GCA is a different form of this condition where the inflammation goes to the arteries in your head and sometimes the upper chest rather than the muscles as in PMR. The main risk is blindness. People with PMR can go on to get this and people with just GCA, like me, can go on to get PMR. GCA requires much higher doses of Pred and sometimes as much as 100mg. This is why it doesn’t pay to be impatient with reducing. Regarding puffy face, I’m on 5mg and it is still puffy, but I find that any salt in my diet makes it worse. I also don’t eat, pasta, rice, noodles, bread and flour or potatoes and haven’t had any blood sugar or weight problems.

DorsetLady profile image
DorsetLadyPMRGCAuk volunteer

Hi Kathy,

Yes you are being impatient - sorry! YouR doctor obviously doesn’t understand PMR very well either, so hasn’t explained things. This may help you understand your PMR a little better -

healthunlocked.com/pmrgcauk...

Kathy21 profile image
Kathy21

Thank you all so much for all your comments.

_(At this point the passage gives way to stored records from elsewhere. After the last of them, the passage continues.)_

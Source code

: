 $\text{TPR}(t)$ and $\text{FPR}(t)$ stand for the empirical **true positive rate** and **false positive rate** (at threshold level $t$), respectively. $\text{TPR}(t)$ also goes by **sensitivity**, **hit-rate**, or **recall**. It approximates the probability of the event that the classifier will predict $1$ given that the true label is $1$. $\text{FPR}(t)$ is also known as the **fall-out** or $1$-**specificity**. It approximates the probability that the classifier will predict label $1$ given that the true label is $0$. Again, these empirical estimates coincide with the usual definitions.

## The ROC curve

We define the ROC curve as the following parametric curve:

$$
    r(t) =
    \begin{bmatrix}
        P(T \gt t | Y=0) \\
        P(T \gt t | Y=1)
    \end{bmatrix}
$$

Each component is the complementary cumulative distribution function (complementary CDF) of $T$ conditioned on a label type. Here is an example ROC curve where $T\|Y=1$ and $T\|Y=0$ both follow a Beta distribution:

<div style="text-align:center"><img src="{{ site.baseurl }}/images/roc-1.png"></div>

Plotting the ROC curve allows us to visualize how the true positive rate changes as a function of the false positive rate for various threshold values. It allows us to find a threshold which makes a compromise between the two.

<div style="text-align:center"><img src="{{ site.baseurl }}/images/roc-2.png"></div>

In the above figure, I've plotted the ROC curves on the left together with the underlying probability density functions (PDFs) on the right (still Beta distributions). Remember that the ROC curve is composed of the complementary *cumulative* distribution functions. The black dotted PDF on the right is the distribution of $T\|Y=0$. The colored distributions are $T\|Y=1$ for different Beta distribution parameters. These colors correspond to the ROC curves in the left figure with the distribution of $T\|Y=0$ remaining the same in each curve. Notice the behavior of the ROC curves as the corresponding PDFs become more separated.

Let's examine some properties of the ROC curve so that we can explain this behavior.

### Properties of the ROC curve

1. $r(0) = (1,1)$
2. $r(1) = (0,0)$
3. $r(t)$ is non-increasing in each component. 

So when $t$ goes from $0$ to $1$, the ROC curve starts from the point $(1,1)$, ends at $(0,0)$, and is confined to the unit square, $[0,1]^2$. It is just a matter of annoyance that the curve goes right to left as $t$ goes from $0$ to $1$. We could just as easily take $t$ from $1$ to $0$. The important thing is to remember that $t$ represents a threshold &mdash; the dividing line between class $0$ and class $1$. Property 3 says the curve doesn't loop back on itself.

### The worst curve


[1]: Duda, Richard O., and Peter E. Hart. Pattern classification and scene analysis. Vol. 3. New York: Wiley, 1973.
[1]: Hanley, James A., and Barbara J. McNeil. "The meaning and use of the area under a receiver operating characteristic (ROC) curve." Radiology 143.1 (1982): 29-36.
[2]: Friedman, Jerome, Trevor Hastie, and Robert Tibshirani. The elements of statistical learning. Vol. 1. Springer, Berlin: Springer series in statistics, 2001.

They have settled my mind not to try and get of the prednisilone too quickly and give myself a chance to get better, where as before I thought it was dragging on too long but now realise it is a slow process.

Thanks again.Kthy21x

powerwalk profile image
powerwalk

well here is the issue - I said this before I know - I "apparently" had fibro for a few years before I got PMR (with all the raised inflammatory markers, unable to use arms, etc.,) - when I was put on the Pred - ALL the pain went - and no-one has been able to tell me why/how - if this is fibromyalgia - did it respond to the pred! This would have been severe leg pain and general pain - I still have this issue with my GP while tapering down the pred - and the so called fibro pain rears its ugly head again. It also means that in their rush to get me off the pred - all this other pain is taking over and they won't leave me on the pred to help this!! Even though the actual PMR is definitely not gone as my arms get real bad on the very low dose. Sorry if I've rambled! But its all so frustrating to most of us to get a handle on all of this. I had to raise the pred a bit recently because of the leg and foot pain (my so called fibro). Oh I don't know how you played bowls!! Even with the pred controlling things - I would not be able to use my arms like that! I hope you get your insulin controlled. Best wishes with it all.

PMRpro profile image
PMRproAmbassador in reply topowerwalk

If you had raised inflammatory markers - it wasn't fibro. When the pain returns - it is because the pred dose is too low to manage the daily morning boost of inflammation and so the original (or similar) symptoms return. That will only stop when the autoimmune part of the disorder burns out and goes into remission. No a/i activity, no inflammation, no swelling, no pain - and no pred needed.

powerwalk profile image
powerwalk in reply toPMRpro

Trouble is I didn't have raised markers for years - I only got them when I got the actual PMR - but even when I used to get steroid injections in my lower back for pain - the pains in my legs would go for a while til it wore off. So whatever it is - it does respond to the steroids. So all very odd!! Thank you.

PMRpro profile image
PMRproAmbassador in reply topowerwalk

I've not had raised markers the entire time - until this flare. It is not unusual for patients with other or no diagnoses of their pain to have a steroid injection for something else and to realise that their more general aches and pains have gone. Investigation then establishes that the dx is PMR.